## Task prompt
Copy out each entry below verbatim, skipping the images.

━━━━━━━━━━━━━━━━━━━━

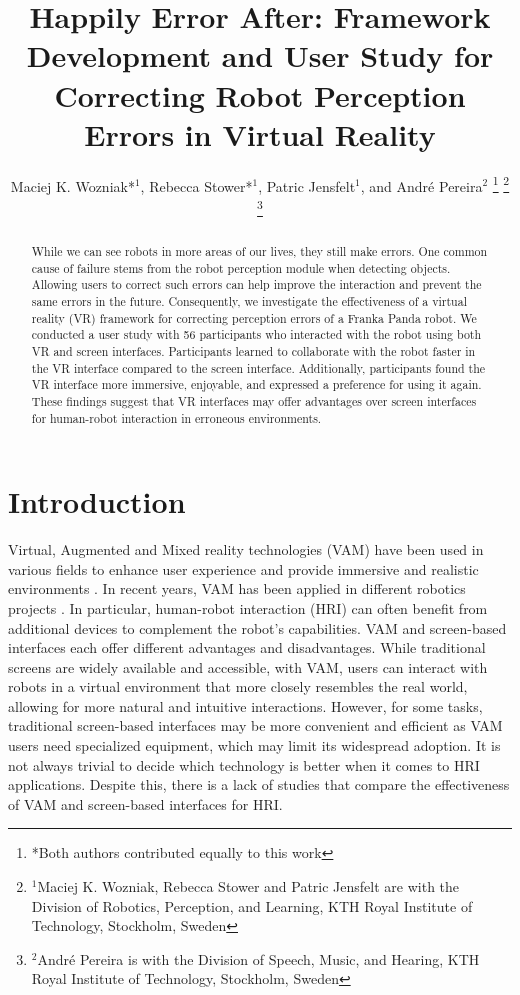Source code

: \documentclass[letterpaper, 10 pt, conference]{ieeeconf}  %
\title{\LARGE \bf
Happily Error After: Framework Development and User Study for Correcting Robot Perception Errors in Virtual Reality 
}
\author{Maciej K. Wozniak*$^{1}$, Rebecca Stower*$^{1}$, Patric Jensfelt$^{1}$, and André Pereira$^{2}$%
\thanks{*Both authors contributed equally to this work}%
\thanks{$^{1}$Maciej K. Wozniak, Rebecca Stower and Patric Jensfelt are with the Division of Robotics, Perception, and Learning, KTH Royal Institute of Technology, Stockholm, Sweden}
\thanks{$^{2}$André Pereira is with the Division of Speech, Music, and Hearing, KTH Royal Institute of Technology, Stockholm, Sweden}%
}
\begin{document}
\maketitle
\thispagestyle{empty}
\pagestyle{empty}


\begin{abstract}
While we can see robots in more areas of our lives, they still make errors. One common cause of failure stems from the robot perception module when detecting objects. Allowing users to correct such errors can help improve the interaction and prevent the same errors in the future. Consequently, we investigate the effectiveness of a virtual reality (VR) framework for correcting perception errors of a Franka Panda robot. We conducted a user study with 56 participants who interacted with the robot using both VR and screen interfaces. Participants learned to collaborate with the robot faster in the VR interface compared to the screen interface. Additionally, participants found the VR interface more immersive, enjoyable, and expressed a preference for using it again. These findings suggest that VR interfaces may offer advantages over screen interfaces for human-robot interaction in erroneous environments.
\end{abstract}

\maketitle
\thispagestyle{empty}
\pagestyle{empty}




\section{Introduction}
\label{sec:intro}



Virtual, Augmented and Mixed reality technologies (VAM) have been used in various fields to enhance user experience and provide immersive and realistic environments \cite{roldan2017multi}. In recent years, VAM has been applied in different robotics projects \cite{wozniak2023virtual}. In particular, human-robot interaction (HRI) can often benefit from additional devices to complement the robot's capabilities. VAM and screen-based interfaces each offer different advantages and disadvantages. While traditional screens are widely available and accessible, with VAM, users can interact with robots in a virtual environment that more closely resembles the real world, allowing for more natural and intuitive interactions. However, for some tasks, traditional screen-based interfaces may be more convenient and efficient as VAM users need specialized equipment, which may limit its widespread adoption. It is not always trivial to decide which technology is better when it comes to HRI applications. Despite this, there is a lack of studies that compare the effectiveness of VAM and screen-based interfaces for HRI. 
\end{document}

━━━━━━━━━━━━━━━━━━━━

## Response for this exercise
Source code

: \documentclass[letterpaper, 10 pt, conference]{ieeeconf}  %
\title{\LARGE \bf
Happily Error After: Framework Development and User Study for Correcting Robot Perception Errors in Virtual Reality 
}
\author{Maciej K. Wozniak*$^{1}$, Rebecca Stower*$^{1}$, Patric Jensfelt$^{1}$, and André Pereira$^{2}$%
\thanks{*Both authors contributed equally to this work}%
\thanks{$^{1}$Maciej K. Wozniak, Rebecca Stower and Patric Jensfelt are with the Division of Robotics, Perception, and Learning, KTH Royal Institute of Technology, Stockholm, Sweden}
\thanks{$^{2}$André Pereira is with the Division of Speech, Music, and Hearing, KTH Royal Institute of Technology, Stockholm, Sweden}%
}
\begin{document}
\maketitle
\thispagestyle{empty}
\pagestyle{empty}


\begin{abstract}
While we can see robots in more areas of our lives, they still make errors. One common cause of failure stems from the robot perception module when detecting objects. Allowing users to correct such errors can help improve the interaction and prevent the same errors in the future. Consequently, we investigate the effectiveness of a virtual reality (VR) framework for correcting perception errors of a Franka Panda robot. We conducted a user study with 56 participants who interacted with the robot using both VR and screen interfaces. Participants learned to collaborate with the robot faster in the VR interface compared to the screen interface. Additionally, participants found the VR interface more immersive, enjoyable, and expressed a preference for using it again. These findings suggest that VR interfaces may offer advantages over screen interfaces for human-robot interaction in erroneous environments.
\end{abstract}

\maketitle
\thispagestyle{empty}
\pagestyle{empty}




\section{Introduction}
\label{sec:intro}



Virtual, Augmented and Mixed reality technologies (VAM) have been used in various fields to enhance user experience and provide immersive and realistic environments \cite{roldan2017multi}. In recent years, VAM has been applied in different robotics projects \cite{wozniak2023virtual}. In particular, human-robot interaction (HRI) can often benefit from additional devices to complement the robot's capabilities. VAM and screen-based interfaces each offer different advantages and disadvantages. While traditional screens are widely available and accessible, with VAM, users can interact with robots in a virtual environment that more closely resembles the real world, allowing for more natural and intuitive interactions. However, for some tasks, traditional screen-based interfaces may be more convenient and efficient as VAM users need specialized equipment, which may limit its widespread adoption. It is not always trivial to decide which technology is better when it comes to HRI applications. Despite this, there is a lack of studies that compare the effectiveness of VAM and screen-based interfaces for HRI. 
\end{document}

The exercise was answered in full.